▶ EXCERPTED RECORDS:
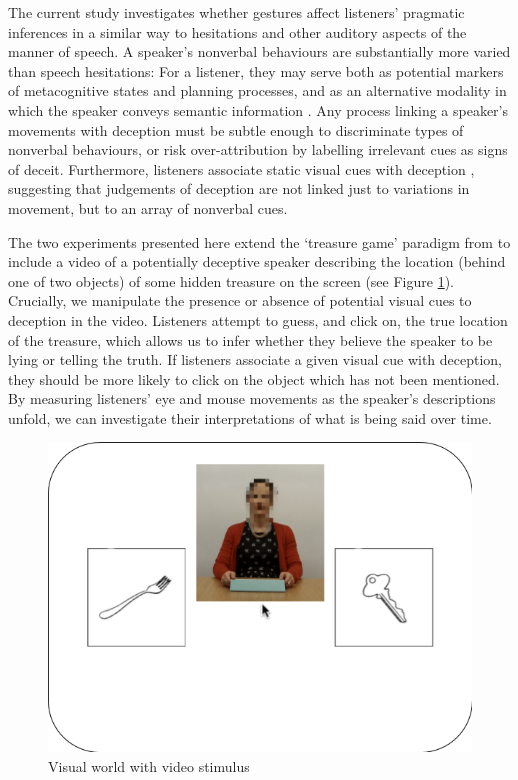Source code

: \documentclass[a4paper,man,natbib]{apa6}
\begin{document}
The current study investigates whether gestures affect listeners' pragmatic inferences in a similar way to hesitations and other auditory aspects of the manner of speech.
A speaker's nonverbal behaviours are substantially more varied than speech hesitations: For a listener, they may serve both as potential markers of metacognitive states and planning processes, and as an alternative modality in which the speaker conveys semantic information \citep[See, e.g.][]{Ekman1969,Mcneill1992}.
Any process linking a speaker's movements with deception must be subtle enough to discriminate types of nonverbal behaviours, or risk over-attribution by labelling irrelevant cues as signs of deceit.
Furthermore, listeners associate static visual cues with deception \citep[e.g. eye gaze,][]{Zuckerman1981a}, suggesting that judgements of deception are not linked just to variations in movement, but to an array of nonverbal cues. 

The two experiments presented here extend the `treasure game' paradigm from \citet{Loy2017} to include a video of a potentially deceptive speaker describing the location (behind one of two objects) of some hidden treasure on the screen (see Figure \ref{fig:v1_layout}).
Crucially, we manipulate the presence or absence of potential visual cues to deception in the video.
Listeners attempt to guess, and click on, the true location of the treasure, which allows us to infer whether they believe the speaker to be lying or telling the truth.
If listeners associate a given visual cue with deception, they should be more likely to click on the object which has not been mentioned.
By measuring listeners' eye  and mouse movements as the speaker's descriptions unfold, we can investigate their interpretations of what is being said over time.

\begin{figure}[Ht]
  \centering
	\includegraphics[width=\linewidth]{./img/e7_layout.png}
  \caption{Visual world with video stimulus}
  \label{fig:v1_layout}
\end{figure}
\end{document}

▶ WHAT YOU ARE ASKED TO DO: Give again, word for word, only the lines that run from the top of the data above through the line with "The current study". Drop the pictures.

▶ FINAL ANSWER:
Source code

: \documentclass[a4paper,man,natbib]{apa6}
\begin{document}
The current study investigates whether gestures affect listeners' pragmatic inferences in a similar way to hesitations and other auditory aspects of the manner of speech.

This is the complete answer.